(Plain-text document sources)
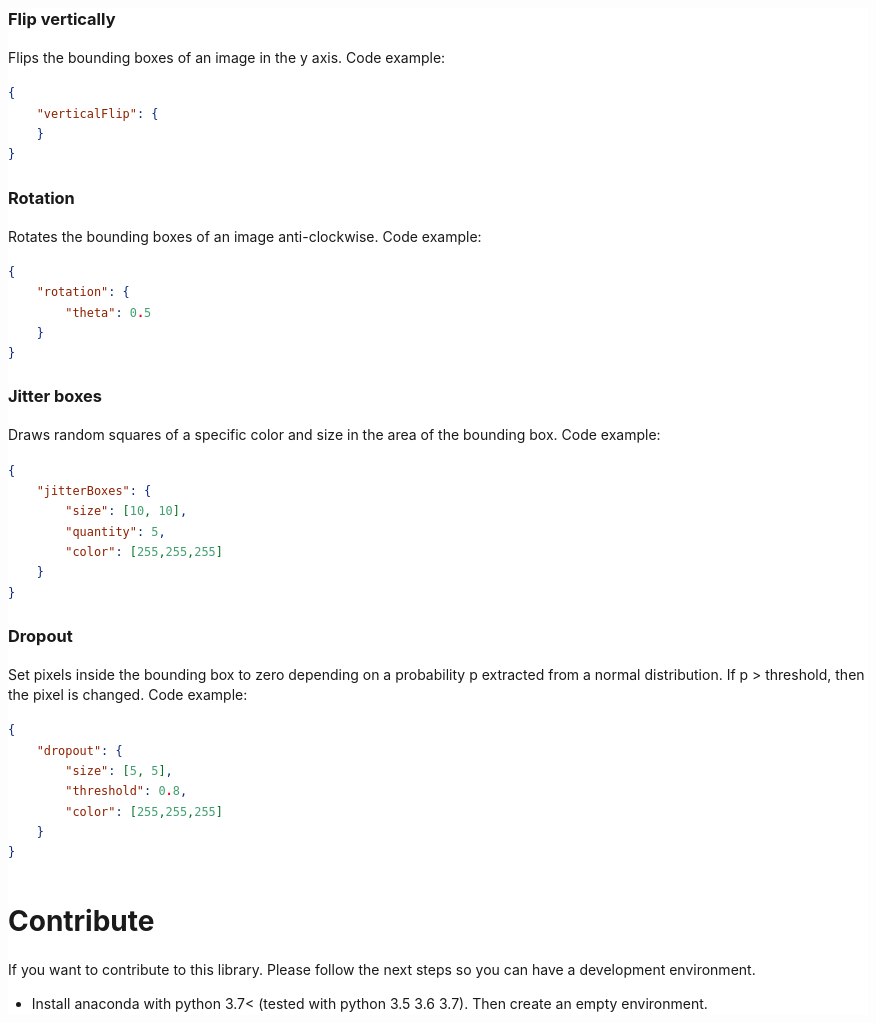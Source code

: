 <h3>Flip vertically</h3>
<p>Flips the bounding boxes of an image in the y axis. Code example:</p>

```json
{
	"verticalFlip": {
	}
}
```

<h3>Rotation</h3>
<p>Rotates the bounding boxes of an image anti-clockwise. Code example:</p>

```json
{
	"rotation": {
		"theta": 0.5 
	}
}
```

<h3>Jitter boxes</h3>
<p>Draws random squares of a specific color and size in the area of the bounding box. Code example: </p>

```json
{
	"jitterBoxes": {
		"size": [10, 10],
		"quantity": 5,
		"color": [255,255,255]
	}
}
```

<h3>Dropout</h3>
<p>Set pixels inside the bounding box to zero depending on a probability p extracted from a normal distribution. If p > threshold, then the pixel is changed. Code example: </p>

```json
{
	"dropout": {
		"size": [5, 5],
		"threshold": 0.8,
		"color": [255,255,255]
	}
}
```

<h1 id="#contribute">Contribute</h1>
<p>If you want to contribute to this library. Please follow the next steps so you can have a development environment.</p>

<ul>
	<li>Install anaconda with python 3.7< (tested with python 3.5 3.6 3.7). Then create an empty environment.</li>
</ul>
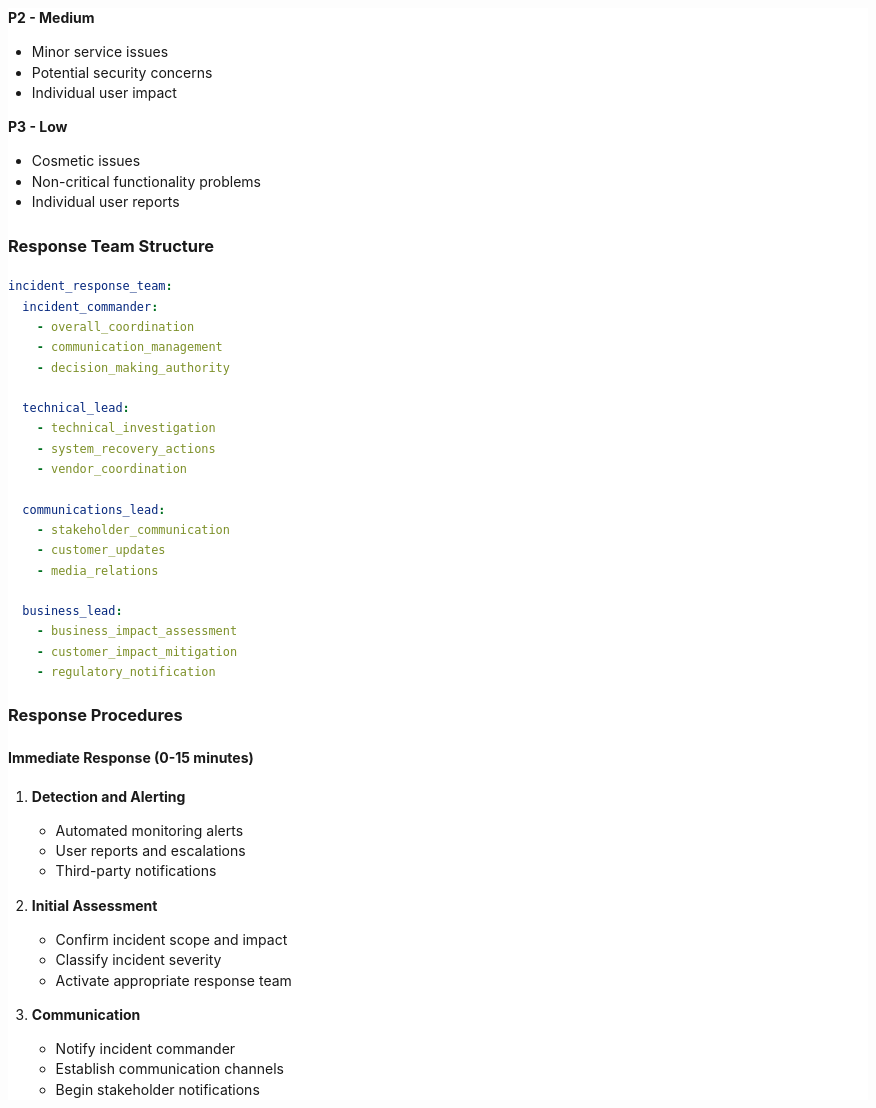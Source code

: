 **P2 - Medium** 
- Minor service issues
- Potential security concerns
- Individual user impact

**P3 - Low**
- Cosmetic issues
- Non-critical functionality problems
- Individual user reports

### Response Team Structure

```yaml
incident_response_team:
  incident_commander:
    - overall_coordination
    - communication_management
    - decision_making_authority
    
  technical_lead:
    - technical_investigation
    - system_recovery_actions
    - vendor_coordination
    
  communications_lead:
    - stakeholder_communication
    - customer_updates
    - media_relations
    
  business_lead:
    - business_impact_assessment
    - customer_impact_mitigation
    - regulatory_notification
```

### Response Procedures

#### Immediate Response (0-15 minutes)

1. **Detection and Alerting**
   - Automated monitoring alerts
   - User reports and escalations
   - Third-party notifications

2. **Initial Assessment**
   - Confirm incident scope and impact
   - Classify incident severity
   - Activate appropriate response team

3. **Communication**
   - Notify incident commander
   - Establish communication channels
   - Begin stakeholder notifications
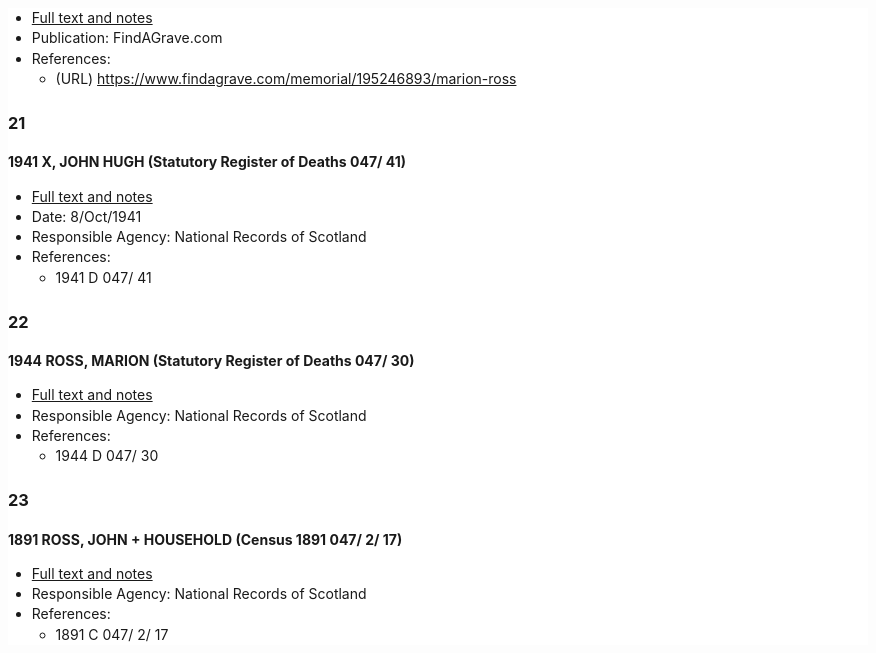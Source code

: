 * [Full text and notes](../sources/@8128891@-1944-ross,-john-hugh-&-marion-find-a-grave-.md)
* Publication: FindAGrave.com
* References: 
  * (URL) https://www.findagrave.com/memorial/195246893/marion-ross

### 21

**1941 X, JOHN HUGH (Statutory Register of Deaths 047/ 41)**

* [Full text and notes](../sources/@40303624@-1941-ross,-john-hugh-statutory-register-of-deaths-047-41-.md)
* Date: 8/Oct/1941
* Responsible Agency: National Records of Scotland
* References: 
  * 1941 D 047/ 41

### 22

**1944 ROSS, MARION (Statutory Register of Deaths 047/ 30)**

* [Full text and notes](../sources/@2243749@-1944-ross,-marion-statutory-register-of-deaths-047-30-.md)
* Responsible Agency: National Records of Scotland
* References: 
  * 1944 D 047/ 30

### 23

**1891 ROSS, JOHN + HOUSEHOLD (Census 1891 047/ 2/ 17)**

* [Full text and notes](../sources/@79205924@-1891-ross,-john-+-household-census-1891-047-2-17-.md)
* Responsible Agency: National Records of Scotland
* References: 
  * 1891 C 047/ 2/ 17

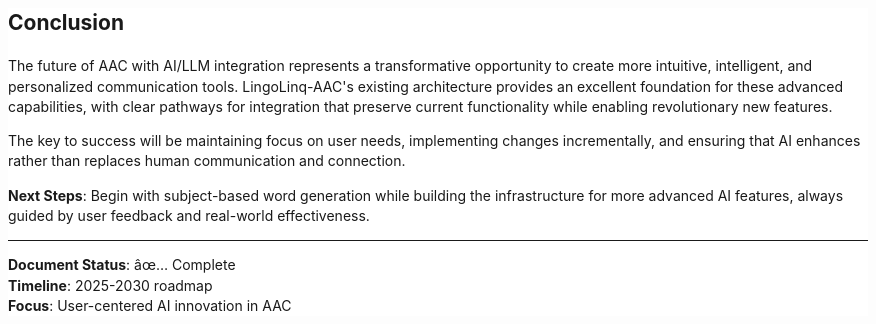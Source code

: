 
## Conclusion

The future of AAC with AI/LLM integration represents a transformative opportunity to create more intuitive, intelligent, and personalized communication tools. LingoLinq-AAC's existing architecture provides an excellent foundation for these advanced capabilities, with clear pathways for integration that preserve current functionality while enabling revolutionary new features.

The key to success will be maintaining focus on user needs, implementing changes incrementally, and ensuring that AI enhances rather than replaces human communication and connection.

**Next Steps**: Begin with subject-based word generation while building the infrastructure for more advanced AI features, always guided by user feedback and real-world effectiveness.

---
**Document Status**: âœ… Complete  
**Timeline**: 2025-2030 roadmap  
**Focus**: User-centered AI innovation in AAC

__Goal of the exercise__:
Write out nothing but the lines from the start of the data through the line with "<h3>Jitter boxes</h3>". Leave out the pictures.

__Expected answer__:
Source code

: <h3>Flip vertically</h3>
<p>Flips the bounding boxes of an image in the y axis. Code example:</p>

```json
{
	"verticalFlip": {
	}
}
```

<h3>Rotation</h3>
<p>Rotates the bounding boxes of an image anti-clockwise. Code example:</p>

```json
{
	"rotation": {
		"theta": 0.5 
	}
}
```

<h3>Jitter boxes</h3>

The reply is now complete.